In September 2023, Governor Yuriko Koike (小池百合子) stated during a session of the Tokyo Metropolitan Assembly that HPV vaccination for males could help prevent male-specific cancers and contribute to herd immunity when administered to both sexes. She announced that the Tokyo Metropolitan Government would consider financial support for municipalities implementing such programs. Tokyo also indicated its intention to urge the national government to accelerate consideration of routine HPV vaccination for males, while simultaneously exploring support for municipalities that had already begun subsidizing such programs. In its fiscal year 2024 budget request, the Tokyo Metropolitan Bureau of Social Welfare and Public Health allocated approximately ¥389 million for municipal subsidies related to male HPV vaccination. In January 2024, following the governor's budget review, Tokyo announced its policy to cover half the cost of HPV vaccination for boys in grades 6 through 10 (roughly ages 12–16), provided that local municipalities offer financial assistance.

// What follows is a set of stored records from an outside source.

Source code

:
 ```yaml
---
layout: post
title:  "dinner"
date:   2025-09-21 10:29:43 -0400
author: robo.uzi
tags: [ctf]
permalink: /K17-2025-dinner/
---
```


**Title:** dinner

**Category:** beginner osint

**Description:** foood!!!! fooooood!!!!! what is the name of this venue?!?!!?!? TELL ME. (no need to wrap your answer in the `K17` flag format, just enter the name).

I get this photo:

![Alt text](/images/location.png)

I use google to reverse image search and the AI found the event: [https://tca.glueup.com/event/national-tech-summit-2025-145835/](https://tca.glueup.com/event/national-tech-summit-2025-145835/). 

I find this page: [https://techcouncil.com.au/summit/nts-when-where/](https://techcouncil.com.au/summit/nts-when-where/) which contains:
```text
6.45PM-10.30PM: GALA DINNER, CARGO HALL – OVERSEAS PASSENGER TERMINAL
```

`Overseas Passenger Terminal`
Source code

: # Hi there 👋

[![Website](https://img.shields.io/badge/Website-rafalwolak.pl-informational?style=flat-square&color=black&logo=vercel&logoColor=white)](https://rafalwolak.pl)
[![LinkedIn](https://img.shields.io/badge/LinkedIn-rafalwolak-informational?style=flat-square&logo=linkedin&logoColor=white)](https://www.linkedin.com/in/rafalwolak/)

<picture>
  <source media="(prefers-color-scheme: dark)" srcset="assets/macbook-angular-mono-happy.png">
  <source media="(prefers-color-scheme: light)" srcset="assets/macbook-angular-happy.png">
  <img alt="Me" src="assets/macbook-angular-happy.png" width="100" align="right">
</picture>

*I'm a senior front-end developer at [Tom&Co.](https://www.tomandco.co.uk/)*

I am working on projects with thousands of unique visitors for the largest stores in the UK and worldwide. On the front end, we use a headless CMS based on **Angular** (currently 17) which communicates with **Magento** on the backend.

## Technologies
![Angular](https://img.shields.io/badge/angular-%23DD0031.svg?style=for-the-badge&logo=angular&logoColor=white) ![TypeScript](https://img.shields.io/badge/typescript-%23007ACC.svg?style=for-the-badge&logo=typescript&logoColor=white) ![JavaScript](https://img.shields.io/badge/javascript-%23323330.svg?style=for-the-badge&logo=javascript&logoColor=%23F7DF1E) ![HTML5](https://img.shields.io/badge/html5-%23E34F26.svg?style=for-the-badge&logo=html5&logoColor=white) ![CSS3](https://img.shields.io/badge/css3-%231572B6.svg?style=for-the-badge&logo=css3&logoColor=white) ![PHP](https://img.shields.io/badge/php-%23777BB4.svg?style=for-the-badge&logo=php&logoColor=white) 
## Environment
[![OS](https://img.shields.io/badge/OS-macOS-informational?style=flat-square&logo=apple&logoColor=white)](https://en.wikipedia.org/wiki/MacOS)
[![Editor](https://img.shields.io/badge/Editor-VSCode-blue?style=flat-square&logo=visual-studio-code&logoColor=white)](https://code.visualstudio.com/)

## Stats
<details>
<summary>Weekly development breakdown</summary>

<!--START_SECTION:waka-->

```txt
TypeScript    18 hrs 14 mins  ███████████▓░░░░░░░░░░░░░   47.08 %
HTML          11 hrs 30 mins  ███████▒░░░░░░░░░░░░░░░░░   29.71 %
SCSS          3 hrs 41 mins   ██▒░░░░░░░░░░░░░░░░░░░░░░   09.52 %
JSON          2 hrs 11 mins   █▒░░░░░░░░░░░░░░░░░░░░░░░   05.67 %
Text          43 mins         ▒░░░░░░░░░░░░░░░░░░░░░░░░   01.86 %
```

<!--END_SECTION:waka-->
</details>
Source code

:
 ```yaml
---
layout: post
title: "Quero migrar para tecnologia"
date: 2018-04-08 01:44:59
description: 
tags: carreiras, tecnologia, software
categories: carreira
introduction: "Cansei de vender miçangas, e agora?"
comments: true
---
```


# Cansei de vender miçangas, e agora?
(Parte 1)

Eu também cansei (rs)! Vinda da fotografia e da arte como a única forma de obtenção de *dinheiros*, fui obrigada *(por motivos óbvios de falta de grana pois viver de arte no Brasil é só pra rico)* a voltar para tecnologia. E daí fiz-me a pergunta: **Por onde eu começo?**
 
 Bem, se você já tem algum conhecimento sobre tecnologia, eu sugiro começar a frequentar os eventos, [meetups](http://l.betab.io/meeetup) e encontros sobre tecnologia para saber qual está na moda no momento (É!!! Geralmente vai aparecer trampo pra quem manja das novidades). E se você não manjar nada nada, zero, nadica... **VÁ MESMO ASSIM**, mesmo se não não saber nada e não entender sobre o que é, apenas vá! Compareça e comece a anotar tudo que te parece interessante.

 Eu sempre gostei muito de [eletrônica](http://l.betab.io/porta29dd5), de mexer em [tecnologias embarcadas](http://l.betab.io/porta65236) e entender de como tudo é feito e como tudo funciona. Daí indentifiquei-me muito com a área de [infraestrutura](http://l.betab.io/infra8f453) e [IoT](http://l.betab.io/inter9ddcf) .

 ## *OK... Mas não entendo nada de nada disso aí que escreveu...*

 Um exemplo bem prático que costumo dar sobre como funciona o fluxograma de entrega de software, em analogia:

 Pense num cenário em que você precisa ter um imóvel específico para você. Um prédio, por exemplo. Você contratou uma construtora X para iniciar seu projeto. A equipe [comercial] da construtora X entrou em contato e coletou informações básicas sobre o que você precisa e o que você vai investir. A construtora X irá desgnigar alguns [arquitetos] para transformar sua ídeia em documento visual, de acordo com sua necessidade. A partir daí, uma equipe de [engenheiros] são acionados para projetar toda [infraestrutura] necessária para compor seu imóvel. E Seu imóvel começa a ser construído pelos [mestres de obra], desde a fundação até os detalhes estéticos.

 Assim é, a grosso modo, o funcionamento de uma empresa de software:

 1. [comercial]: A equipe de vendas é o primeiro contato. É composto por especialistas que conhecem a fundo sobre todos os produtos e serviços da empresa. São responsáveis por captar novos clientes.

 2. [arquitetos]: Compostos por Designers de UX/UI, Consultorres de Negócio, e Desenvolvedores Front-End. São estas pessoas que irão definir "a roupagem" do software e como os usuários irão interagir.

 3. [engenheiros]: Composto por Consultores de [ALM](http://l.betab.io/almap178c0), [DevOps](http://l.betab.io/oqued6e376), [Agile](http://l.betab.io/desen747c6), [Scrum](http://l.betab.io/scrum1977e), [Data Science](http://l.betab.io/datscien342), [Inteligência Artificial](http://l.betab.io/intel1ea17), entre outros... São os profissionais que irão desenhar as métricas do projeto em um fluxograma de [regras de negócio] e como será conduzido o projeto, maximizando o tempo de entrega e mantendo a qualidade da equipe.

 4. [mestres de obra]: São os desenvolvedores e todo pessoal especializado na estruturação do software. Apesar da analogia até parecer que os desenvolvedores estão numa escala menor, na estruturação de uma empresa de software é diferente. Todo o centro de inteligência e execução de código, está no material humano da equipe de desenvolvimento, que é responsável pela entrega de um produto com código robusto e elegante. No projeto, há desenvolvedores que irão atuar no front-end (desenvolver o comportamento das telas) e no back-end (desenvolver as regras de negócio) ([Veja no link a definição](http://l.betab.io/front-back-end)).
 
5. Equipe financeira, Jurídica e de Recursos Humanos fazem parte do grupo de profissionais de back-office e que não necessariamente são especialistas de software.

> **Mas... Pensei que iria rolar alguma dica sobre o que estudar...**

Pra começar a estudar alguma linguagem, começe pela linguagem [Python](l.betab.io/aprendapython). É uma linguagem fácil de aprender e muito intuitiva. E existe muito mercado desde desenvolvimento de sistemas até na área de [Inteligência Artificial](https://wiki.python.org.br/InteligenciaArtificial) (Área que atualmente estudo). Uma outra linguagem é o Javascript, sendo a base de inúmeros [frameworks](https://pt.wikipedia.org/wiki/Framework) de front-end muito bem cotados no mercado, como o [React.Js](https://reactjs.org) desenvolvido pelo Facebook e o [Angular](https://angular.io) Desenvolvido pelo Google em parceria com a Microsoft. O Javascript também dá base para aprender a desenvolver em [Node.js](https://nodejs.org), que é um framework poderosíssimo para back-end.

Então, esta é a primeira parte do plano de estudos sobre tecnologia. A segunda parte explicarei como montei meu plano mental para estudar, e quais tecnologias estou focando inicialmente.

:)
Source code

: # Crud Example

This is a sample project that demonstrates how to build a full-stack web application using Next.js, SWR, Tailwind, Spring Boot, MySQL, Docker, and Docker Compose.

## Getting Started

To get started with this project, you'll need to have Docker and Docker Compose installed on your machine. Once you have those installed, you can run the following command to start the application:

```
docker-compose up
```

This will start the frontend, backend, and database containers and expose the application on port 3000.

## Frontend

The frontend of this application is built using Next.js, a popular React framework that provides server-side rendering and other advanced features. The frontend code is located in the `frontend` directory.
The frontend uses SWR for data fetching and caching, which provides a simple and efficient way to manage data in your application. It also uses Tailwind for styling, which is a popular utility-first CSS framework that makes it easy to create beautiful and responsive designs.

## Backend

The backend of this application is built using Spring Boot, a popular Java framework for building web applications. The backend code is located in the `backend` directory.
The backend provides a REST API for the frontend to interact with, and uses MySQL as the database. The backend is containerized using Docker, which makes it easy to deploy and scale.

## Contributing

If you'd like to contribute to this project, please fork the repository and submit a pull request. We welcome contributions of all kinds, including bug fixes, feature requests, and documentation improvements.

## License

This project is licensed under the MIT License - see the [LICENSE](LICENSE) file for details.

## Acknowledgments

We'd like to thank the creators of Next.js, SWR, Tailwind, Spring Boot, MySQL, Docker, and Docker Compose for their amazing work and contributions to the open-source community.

In March 2024, an advisory committee of the Ministry of Health, Labour and Welfare (MHLW) reviewed the cost‑effectiveness of introducing routine HPV vaccination for boys. Using a Markov model to estimate the direct preventive effects on various HPV‑related diseases in males, the analysis reported that, when limited to the prevention of male HPV‑related conditions, the cost‑effectiveness of male HPV vaccination substantially exceeded commonly used thresholds. In a subsequent review in September 2025, the committee again concluded that additional evidence was required before routine vaccination could be considered, and the discussion was continued without a decision. In July 2026, an advisory committee of the Ministry of Health, Labour and Welfare (MHLW) continued its deliberations on routine HPV vaccination for males, with a decision to continue discussions amid concerns over cost-effectiveness. Committee members emphasized that factors beyond cost-effectiveness, including gender equity and increasing overall HPV vaccination coverage, should also be considered. South Korea was cited as an example of a country that had introduced public HPV vaccination for males without relying solely on cost-effectiveness as the basis for the policy.

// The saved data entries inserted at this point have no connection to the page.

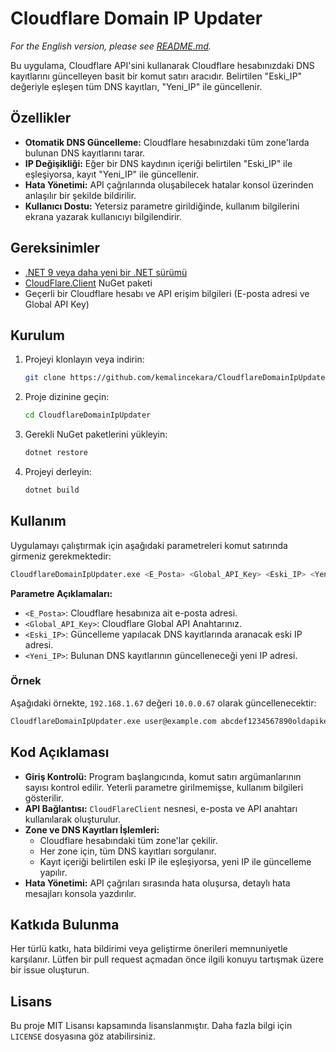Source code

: # Cloudflare Domain IP Updater


*For the English version, please see [README.md](README.md).*

Bu uygulama, Cloudflare API'sini kullanarak Cloudflare hesabınızdaki DNS kayıtlarını güncelleyen basit bir komut satırı aracıdır. Belirtilen "Eski_IP" değeriyle eşleşen tüm DNS kayıtları, "Yeni_IP" ile güncellenir.

## Özellikler

- **Otomatik DNS Güncelleme:** Cloudflare hesabınızdaki tüm zone'larda bulunan DNS kayıtlarını tarar.
- **IP Değişikliği:** Eğer bir DNS kaydının içeriği belirtilen "Eski_IP" ile eşleşiyorsa, kayıt "Yeni_IP" ile güncellenir.
- **Hata Yönetimi:** API çağrılarında oluşabilecek hatalar konsol üzerinden anlaşılır bir şekilde bildirilir.
- **Kullanıcı Dostu:** Yetersiz parametre girildiğinde, kullanım bilgilerini ekrana yazarak kullanıcıyı bilgilendirir.

## Gereksinimler

- [.NET 9 veya daha yeni bir .NET sürümü](https://dotnet.microsoft.com/download)
- [CloudFlare.Client](https://www.nuget.org/packages/CloudFlare.Client/) NuGet paketi
- Geçerli bir Cloudflare hesabı ve API erişim bilgileri (E-posta adresi ve Global API Key)

## Kurulum

1. Projeyi klonlayın veya indirin:
   ```bash
   git clone https://github.com/kemalincekara/CloudflareDomainIpUpdater.git
   ```
2. Proje dizinine geçin:
   ```bash
   cd CloudflareDomainIpUpdater
   ```
3. Gerekli NuGet paketlerini yükleyin:
   ```bash
   dotnet restore
   ```
4. Projeyi derleyin:
   ```bash
   dotnet build
   ```

## Kullanım

Uygulamayı çalıştırmak için aşağıdaki parametreleri komut satırında girmeniz gerekmektedir:

```bash
CloudflareDomainIpUpdater.exe <E_Posta> <Global_API_Key> <Eski_IP> <Yeni_IP>
```

**Parametre Açıklamaları:**

- `<E_Posta>`: Cloudflare hesabınıza ait e-posta adresi.
- `<Global_API_Key>`: Cloudflare Global API Anahtarınız.
- `<Eski_IP>`: Güncelleme yapılacak DNS kayıtlarında aranacak eski IP adresi.
- `<Yeni_IP>`: Bulunan DNS kayıtlarının güncelleneceği yeni IP adresi.

### Örnek

Aşağıdaki örnekte, `192.168.1.67` değeri `10.0.0.67` olarak güncellenecektir:

```bash
CloudflareDomainIpUpdater.exe user@example.com abcdef1234567890oldapikey 192.168.1.67 10.0.0.67
```

## Kod Açıklaması

- **Giriş Kontrolü:** Program başlangıcında, komut satırı argümanlarının sayısı kontrol edilir. Yeterli parametre girilmemişse, kullanım bilgileri gösterilir.
- **API Bağlantısı:** `CloudFlareClient` nesnesi, e-posta ve API anahtarı kullanılarak oluşturulur.
- **Zone ve DNS Kayıtları İşlemleri:** 
  - Cloudflare hesabındaki tüm zone'lar çekilir.
  - Her zone için, tüm DNS kayıtları sorgulanır.
  - Kayıt içeriği belirtilen eski IP ile eşleşiyorsa, yeni IP ile güncelleme yapılır.
- **Hata Yönetimi:** API çağrıları sırasında hata oluşursa, detaylı hata mesajları konsola yazdırılır.

## Katkıda Bulunma

Her türlü katkı, hata bildirimi veya geliştirme önerileri memnuniyetle karşılanır. Lütfen bir pull request açmadan önce ilgili konuyu tartışmak üzere bir issue oluşturun.

## Lisans

Bu proje MIT Lisansı kapsamında lisanslanmıştır. Daha fazla bilgi için `LICENSE` dosyasına göz atabilirsiniz.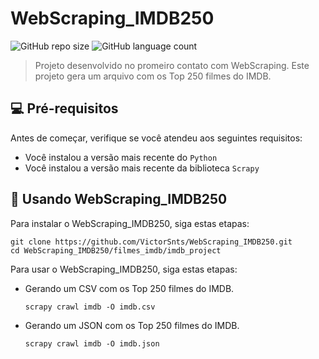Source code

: # WebScraping_IMDB250

![GitHub repo size](https://img.shields.io/github/repo-size/VictorSnts/WebScraping_IMDB250?style=for-the-badge)
![GitHub language count](https://img.shields.io/github/languages/count/VictorSnts/WebScraping_IMDB250?style=for-the-badge)

> Projeto desenvolvido no promeiro contato com WebScraping. Este projeto gera um arquivo com os Top 250 filmes do IMDB.

## 💻 Pré-requisitos

Antes de começar, verifique se você atendeu aos seguintes requisitos:
<!---Estes são apenas requisitos de exemplo. Adicionar, duplicar ou remover conforme necessário--->
* Você instalou a versão mais recente do `Python`
* Você instalou a versão mais recente da biblioteca `Scrapy`

## 🚀 Usando WebScraping_IMDB250

Para instalar o WebScraping_IMDB250, siga estas etapas:

```
git clone https://github.com/VictorSnts/WebScraping_IMDB250.git
cd WebScraping_IMDB250/filmes_imdb/imdb_project
```

Para usar o WebScraping_IMDB250, siga estas etapas:
* Gerando um CSV com os Top 250 filmes do IMDB.
    ```
    scrapy crawl imdb -O imdb.csv 
    ```
* Gerando um JSON com os Top 250 filmes do IMDB.
    ```
    scrapy crawl imdb -O imdb.json 
    ```
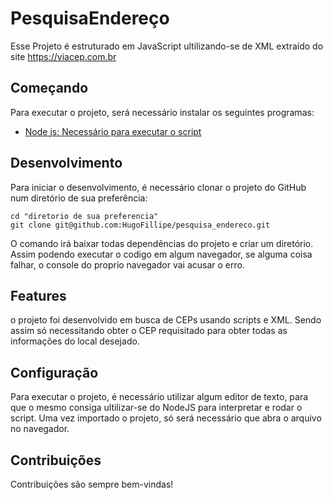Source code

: # PesquisaEndereço

Esse Projeto é estruturado em JavaScript ultilizando-se de XML extraído do site https://viacep.com.br

## Começando

Para executar o projeto, será necessário instalar os seguintes programas:

- [Node js: Necessário para executar o script](https://nodejs.org/en/)

## Desenvolvimento

Para iniciar o desenvolvimento, é necessário clonar o projeto do GitHub num diretório de sua preferência:

```shell
cd "diretorio de sua preferencia"
git clone git@github.com:HugoFillipe/pesquisa_endereco.git
```

O comando irá baixar todas dependências do projeto e criar um diretório. Assim podendo executar o codigo em algum navegador, se alguma coisa falhar, o console do proprio navegador vai acusar o erro.

## Features

o projeto foi desenvolvido em busca de CEPs usando scripts e XML. Sendo assim só necessitando obter o CEP requisitado para obter todas as informações do local desejado.

## Configuração

Para executar o projeto, é necessário utilizar algum editor de texto, para que o mesmo consiga ultilizar-se do NodeJS para interpretar e rodar o script. Uma vez importado o projeto, só será necessário que abra o arquivo no navegador.

## Contribuições

Contribuições são sempre bem-vindas!
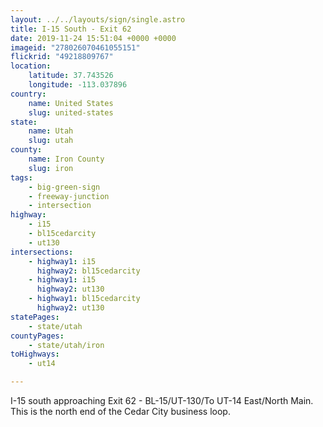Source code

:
 ```yaml
---
layout: ../../layouts/sign/single.astro
title: I-15 South - Exit 62
date: 2019-11-24 15:51:04 +0000 +0000
imageid: "278026070461055151"
flickrid: "49218809767"
location:
    latitude: 37.743526
    longitude: -113.037896
country:
    name: United States
    slug: united-states
state:
    name: Utah
    slug: utah
county:
    name: Iron County
    slug: iron
tags:
    - big-green-sign
    - freeway-junction
    - intersection
highway:
    - i15
    - bl15cedarcity
    - ut130
intersections:
    - highway1: i15
      highway2: bl15cedarcity
    - highway1: i15
      highway2: ut130
    - highway1: bl15cedarcity
      highway2: ut130
statePages:
    - state/utah
countyPages:
    - state/utah/iron
toHighways:
    - ut14

---
```

I-15 south approaching Exit 62 - BL-15/UT-130/To UT-14 East/North Main.  This is the north end of the Cedar City business loop.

In response, a coalition of 32 academic societies—including the Japan Pediatric Society and the Japanese Urological Association—submitted a formal request to the MHLW in October 2025 calling for the introduction of routine HPV vaccination for males. On November 20, Norihisa Tamura, a member of the House of Representatives and chair of the bipartisan Parliamentary League for Promoting HPV Vaccination, expressed concern at a joint meeting with the League of Local Assembly Members for Promoting HPV Vaccination that, if Japan were to remain the only country where male oropharyngeal cancer persists due to the absence of routine male vaccination, the government might face future litigation for administrative inaction. He strongly urged the government to move forward with routine vaccination for boys.

==Impact and consequences==
The suspension of proactive HPV vaccine recommendations in Japan has been associated with significant public health consequences. Multiple studies have estimated that this policy will result in more than 20,000 excess cases of cervical cancer and over 5,000 excess deaths among women born around the year 2000.

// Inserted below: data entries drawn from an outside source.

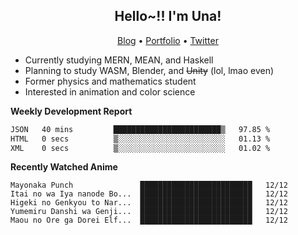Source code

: <h2 align="center">
  Hello~!! I'm Una!
</h2>

<p align="center">
  <a href="https://anarchy.website/">Blog</a> &bull;
  <a href="https://una-ada.github.io/">Portfolio</a> &bull;
  <a href="https://twitter.com/xn__z7x">Twitter</a>
</p>

- Currently studying MERN, MEAN, and Haskell
- Planning to study WASM, Blender, and ~~Unity~~ (lol, lmao even)
- Former physics and mathematics student
- Interested in animation and color science

**Weekly Development Report**

<!--START_SECTION:waka-->

```txt
JSON   40 mins         ████████████████████████▒   97.85 %
HTML   0 secs          ▒░░░░░░░░░░░░░░░░░░░░░░░░   01.13 %
XML    0 secs          ▒░░░░░░░░░░░░░░░░░░░░░░░░   01.02 %
```

<!--END_SECTION:waka-->

**Recently Watched Anime**

<!-- RECENT-ANIME:START -->

    Mayonaka Punch               █████████████████████████   12/12
    Itai no wa Iya nanode Bo...  █████████████████████████   12/12
    Higeki no Genkyou to Nar...  █████████████████████████   12/12
    Yumemiru Danshi wa Genji...  █████████████████████████   12/12
    Maou no Ore ga Dorei Elf...  █████████████████████████   12/12
<!-- RECENT-ANIME:END -->
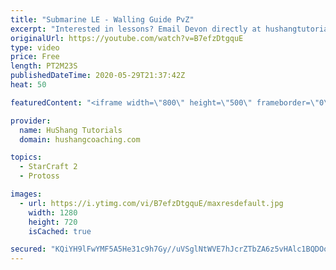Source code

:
 ```yaml
---
title: "Submarine LE - Walling Guide PvZ"
excerpt: "Interested in lessons? Email Devon directly at hushangtutorials@outlook.com ------------------------------------------------------------------------------------------------------- Want to support HuShang Tutorials directly? Patreon is a website where you can contribute a monthly donation that will help"
originalUrl: https://youtube.com/watch?v=B7efzDtgquE
type: video
price: Free
length: PT2M23S
publishedDateTime: 2020-05-29T21:37:42Z
heat: 50

featuredContent: "<iframe width=\"800\" height=\"500\" frameborder=\"0\" src=\"https://www.youtube.com/embed/B7efzDtgquE\" allow=\"accelerometer; autoplay; encrypted-media; gyroscope; picture-in-picture\" allowfullscreen></iframe>"

provider:
  name: HuShang Tutorials
  domain: hushangcoaching.com

topics:
  - StarCraft 2
  - Protoss

images:
  - url: https://i.ytimg.com/vi/B7efzDtgquE/maxresdefault.jpg
    width: 1280
    height: 720
    isCached: true

secured: "KQiYH9lFwYMF5A5He31c9h7Gy//uVSglNtWVE7hJcrZTbZA6z5vHAlc1BQDOop4BvGiEzi2w3q9JMxVTx4FdRs2M5rlRGrMuU9IMQ+2vAWOh5pLp7pW+UTvn+DNhz81mTlm1qpRFoGv4B0Vmvib2JahLmZoYfNIsGd4MC/XJw3I/ri8QHDHcoWntTh5UbuDSk3m9GhTpxt4wDkt+ETc8esTXRebkmXzSn4wcfCYU8YdbPkcnVlpgAnFp6cTU2c99e96fW7sKmgxV7RtW2ct1tg6lYZFfq2RwhGxSyCRZk4tFkRes3gnK08lJ7WJZzua6PUNf67X5R+PqSj9D8cA8tEKOTwuK71KUOYFWofLX1NzlBuFb4b8pZJUyBpHcJ2uPpSjPt13WKbOJzqs998UhsGXRGD3BJUskkdzuKJwELSw=;TwQi1cSj8Y86fGDzhCwsvA=="
---
```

Clinical cases have also illustrated the potential consequences of delayed cervical cancer prevention and diagnosis. In January 2021, researchers from the National Cancer Center Japan reported two cases of neonatal lung cancer caused by transmission of HPV-positive cervical cancer cells from mother to infant during birth. The cases, published in The New England Journal of Medicine, highlighted the clinical consequences of delayed cervical cancer diagnosis and underscored the importance of HPV vaccination as a preventive measure.

The impact of Japan's HPV vaccine controversy has also attracted international attention. In January 2026, Nature published an article titled “What happens if fewer children get vaccinated? Japan holds lessons for the US”, discussing Japan's experience in the context of policies by Robert F. Kennedy Jr. that were expected to reduce vaccination rates in the United States.